Work required — Please restate word for word the lines from the top of the entries through the line that contains "Cambiar rutas de", and do not include any pictures.

*** Begin section ***

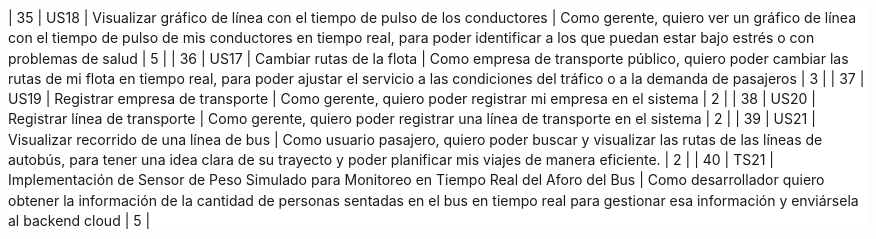 | 35      | US18          | Visualizar gráfico de línea con el tiempo de pulso de los conductores                     | Como gerente, quiero ver un gráfico de línea con el tiempo de pulso de mis conductores en tiempo real, para poder identificar a los que puedan estar bajo estrés o con problemas de salud                                                                                                                                                                | 5            |
| 36      | US17          | Cambiar rutas de la flota                                                                 | Como empresa de transporte público, quiero poder cambiar las rutas de mi flota en tiempo real, para poder ajustar el servicio a las condiciones del tráfico o a la demanda de pasajeros                                                                                                                                                                  | 3            |
| 37      | US19          | Registrar empresa de transporte                                                           | Como gerente, quiero poder registrar mi empresa en el sistema                                                                                                                                                                                                                                                                                            | 2            |
| 38      | US20          | Registrar línea de transporte                                                             | Como gerente, quiero poder registrar una línea de transporte en el sistema                                                                                                                                                                                                                                                                               | 2            |
| 39      | US21          | Visualizar recorrido de una línea de bus                                                  | Como usuario pasajero, quiero poder buscar y visualizar las rutas de las líneas de autobús, para tener una idea clara de su trayecto y poder planificar mis viajes de manera eficiente.                                                                                                                                                                  | 2            |
| 40      | TS21          | Implementación de Sensor de Peso Simulado para Monitoreo en Tiempo Real del Aforo del Bus | Como desarrollador quiero obtener la información de la cantidad de personas sentadas en el bus en tiempo real para gestionar esa información y enviársela al backend cloud                                                                                                                                                                               | 5            |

*** End section ***

Output of the exercise —
 | 35      | US18          | Visualizar gráfico de línea con el tiempo de pulso de los conductores                     | Como gerente, quiero ver un gráfico de línea con el tiempo de pulso de mis conductores en tiempo real, para poder identificar a los que puedan estar bajo estrés o con problemas de salud                                                                                                                                                                | 5            |
| 36      | US17          | Cambiar rutas de la flota                                                                 | Como empresa de transporte público, quiero poder cambiar las rutas de mi flota en tiempo real, para poder ajustar el servicio a las condiciones del tráfico o a la demanda de pasajeros                                                                                                                                                                  | 3            |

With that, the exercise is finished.